--- Records provided Enclosed Below ---

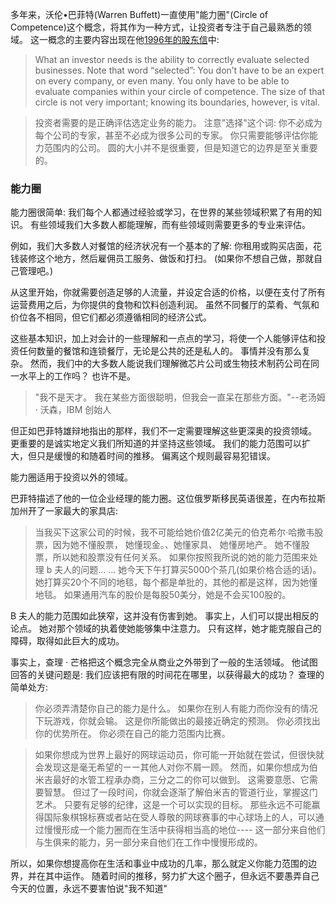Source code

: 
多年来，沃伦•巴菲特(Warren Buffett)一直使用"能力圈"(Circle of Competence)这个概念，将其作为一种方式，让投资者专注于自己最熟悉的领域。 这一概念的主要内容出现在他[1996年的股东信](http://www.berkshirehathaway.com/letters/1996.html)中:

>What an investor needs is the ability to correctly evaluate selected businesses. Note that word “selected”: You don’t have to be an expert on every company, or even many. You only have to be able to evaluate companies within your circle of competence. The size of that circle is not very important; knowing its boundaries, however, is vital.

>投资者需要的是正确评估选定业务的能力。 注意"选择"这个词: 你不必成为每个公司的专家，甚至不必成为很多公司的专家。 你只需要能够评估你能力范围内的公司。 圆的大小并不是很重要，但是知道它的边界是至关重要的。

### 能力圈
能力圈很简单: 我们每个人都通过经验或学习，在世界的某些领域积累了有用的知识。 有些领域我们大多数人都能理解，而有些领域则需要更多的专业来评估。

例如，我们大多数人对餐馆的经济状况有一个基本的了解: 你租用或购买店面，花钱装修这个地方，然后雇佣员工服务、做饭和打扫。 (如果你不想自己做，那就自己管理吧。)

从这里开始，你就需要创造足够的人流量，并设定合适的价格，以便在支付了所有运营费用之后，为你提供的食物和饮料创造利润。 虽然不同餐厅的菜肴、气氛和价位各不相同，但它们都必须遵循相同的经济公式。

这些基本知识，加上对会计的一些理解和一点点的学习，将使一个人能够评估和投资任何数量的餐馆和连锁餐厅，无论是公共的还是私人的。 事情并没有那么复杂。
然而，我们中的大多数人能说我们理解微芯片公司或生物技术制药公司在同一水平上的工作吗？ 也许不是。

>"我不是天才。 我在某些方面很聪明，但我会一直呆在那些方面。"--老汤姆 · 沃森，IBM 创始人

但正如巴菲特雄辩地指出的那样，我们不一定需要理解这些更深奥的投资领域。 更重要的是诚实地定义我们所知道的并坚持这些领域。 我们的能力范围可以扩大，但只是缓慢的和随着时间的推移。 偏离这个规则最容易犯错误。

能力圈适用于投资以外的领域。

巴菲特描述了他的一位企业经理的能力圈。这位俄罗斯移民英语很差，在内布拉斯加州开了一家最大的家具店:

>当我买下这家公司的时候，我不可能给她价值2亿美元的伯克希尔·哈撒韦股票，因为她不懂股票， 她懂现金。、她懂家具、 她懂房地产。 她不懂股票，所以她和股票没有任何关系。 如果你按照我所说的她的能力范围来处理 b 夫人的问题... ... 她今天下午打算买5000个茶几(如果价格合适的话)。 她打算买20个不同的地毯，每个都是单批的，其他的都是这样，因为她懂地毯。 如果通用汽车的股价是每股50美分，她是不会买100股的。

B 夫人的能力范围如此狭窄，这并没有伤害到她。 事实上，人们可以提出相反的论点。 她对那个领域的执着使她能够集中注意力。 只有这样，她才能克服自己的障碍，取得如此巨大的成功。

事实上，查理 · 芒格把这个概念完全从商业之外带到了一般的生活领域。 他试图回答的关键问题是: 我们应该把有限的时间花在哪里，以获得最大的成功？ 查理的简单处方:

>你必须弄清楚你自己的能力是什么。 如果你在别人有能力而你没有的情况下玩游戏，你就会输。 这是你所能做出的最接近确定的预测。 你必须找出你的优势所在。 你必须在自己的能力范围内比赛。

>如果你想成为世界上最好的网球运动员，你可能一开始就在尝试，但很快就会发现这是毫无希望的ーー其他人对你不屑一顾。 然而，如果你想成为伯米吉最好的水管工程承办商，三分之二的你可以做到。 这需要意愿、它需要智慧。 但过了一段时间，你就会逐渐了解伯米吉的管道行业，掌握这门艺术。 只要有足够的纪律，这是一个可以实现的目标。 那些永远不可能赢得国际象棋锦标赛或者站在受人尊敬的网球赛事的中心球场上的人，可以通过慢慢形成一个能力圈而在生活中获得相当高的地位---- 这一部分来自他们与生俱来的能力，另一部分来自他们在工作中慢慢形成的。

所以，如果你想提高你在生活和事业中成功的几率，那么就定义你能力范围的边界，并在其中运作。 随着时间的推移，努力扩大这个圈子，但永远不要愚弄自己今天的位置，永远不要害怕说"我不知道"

--- End of Enclosed Records provided ---

Goal of the exercise
Make an exact reproduction of the listing above, without any pictures.

Answer to the exercise
Source code

: 
多年来，沃伦•巴菲特(Warren Buffett)一直使用"能力圈"(Circle of Competence)这个概念，将其作为一种方式，让投资者专注于自己最熟悉的领域。 这一概念的主要内容出现在他[1996年的股东信](http://www.berkshirehathaway.com/letters/1996.html)中:

>What an investor needs is the ability to correctly evaluate selected businesses. Note that word “selected”: You don’t have to be an expert on every company, or even many. You only have to be able to evaluate companies within your circle of competence. The size of that circle is not very important; knowing its boundaries, however, is vital.

>投资者需要的是正确评估选定业务的能力。 注意"选择"这个词: 你不必成为每个公司的专家，甚至不必成为很多公司的专家。 你只需要能够评估你能力范围内的公司。 圆的大小并不是很重要，但是知道它的边界是至关重要的。

### 能力圈
能力圈很简单: 我们每个人都通过经验或学习，在世界的某些领域积累了有用的知识。 有些领域我们大多数人都能理解，而有些领域则需要更多的专业来评估。

例如，我们大多数人对餐馆的经济状况有一个基本的了解: 你租用或购买店面，花钱装修这个地方，然后雇佣员工服务、做饭和打扫。 (如果你不想自己做，那就自己管理吧。)

从这里开始，你就需要创造足够的人流量，并设定合适的价格，以便在支付了所有运营费用之后，为你提供的食物和饮料创造利润。 虽然不同餐厅的菜肴、气氛和价位各不相同，但它们都必须遵循相同的经济公式。

这些基本知识，加上对会计的一些理解和一点点的学习，将使一个人能够评估和投资任何数量的餐馆和连锁餐厅，无论是公共的还是私人的。 事情并没有那么复杂。
然而，我们中的大多数人能说我们理解微芯片公司或生物技术制药公司在同一水平上的工作吗？ 也许不是。

>"我不是天才。 我在某些方面很聪明，但我会一直呆在那些方面。"--老汤姆 · 沃森，IBM 创始人

但正如巴菲特雄辩地指出的那样，我们不一定需要理解这些更深奥的投资领域。 更重要的是诚实地定义我们所知道的并坚持这些领域。 我们的能力范围可以扩大，但只是缓慢的和随着时间的推移。 偏离这个规则最容易犯错误。

能力圈适用于投资以外的领域。

巴菲特描述了他的一位企业经理的能力圈。这位俄罗斯移民英语很差，在内布拉斯加州开了一家最大的家具店:

>当我买下这家公司的时候，我不可能给她价值2亿美元的伯克希尔·哈撒韦股票，因为她不懂股票， 她懂现金。、她懂家具、 她懂房地产。 她不懂股票，所以她和股票没有任何关系。 如果你按照我所说的她的能力范围来处理 b 夫人的问题... ... 她今天下午打算买5000个茶几(如果价格合适的话)。 她打算买20个不同的地毯，每个都是单批的，其他的都是这样，因为她懂地毯。 如果通用汽车的股价是每股50美分，她是不会买100股的。

B 夫人的能力范围如此狭窄，这并没有伤害到她。 事实上，人们可以提出相反的论点。 她对那个领域的执着使她能够集中注意力。 只有这样，她才能克服自己的障碍，取得如此巨大的成功。

事实上，查理 · 芒格把这个概念完全从商业之外带到了一般的生活领域。 他试图回答的关键问题是: 我们应该把有限的时间花在哪里，以获得最大的成功？ 查理的简单处方:

>你必须弄清楚你自己的能力是什么。 如果你在别人有能力而你没有的情况下玩游戏，你就会输。 这是你所能做出的最接近确定的预测。 你必须找出你的优势所在。 你必须在自己的能力范围内比赛。

>如果你想成为世界上最好的网球运动员，你可能一开始就在尝试，但很快就会发现这是毫无希望的ーー其他人对你不屑一顾。 然而，如果你想成为伯米吉最好的水管工程承办商，三分之二的你可以做到。 这需要意愿、它需要智慧。 但过了一段时间，你就会逐渐了解伯米吉的管道行业，掌握这门艺术。 只要有足够的纪律，这是一个可以实现的目标。 那些永远不可能赢得国际象棋锦标赛或者站在受人尊敬的网球赛事的中心球场上的人，可以通过慢慢形成一个能力圈而在生活中获得相当高的地位---- 这一部分来自他们与生俱来的能力，另一部分来自他们在工作中慢慢形成的。

所以，如果你想提高你在生活和事业中成功的几率，那么就定义你能力范围的边界，并在其中运作。 随着时间的推移，努力扩大这个圈子，但永远不要愚弄自己今天的位置，永远不要害怕说"我不知道"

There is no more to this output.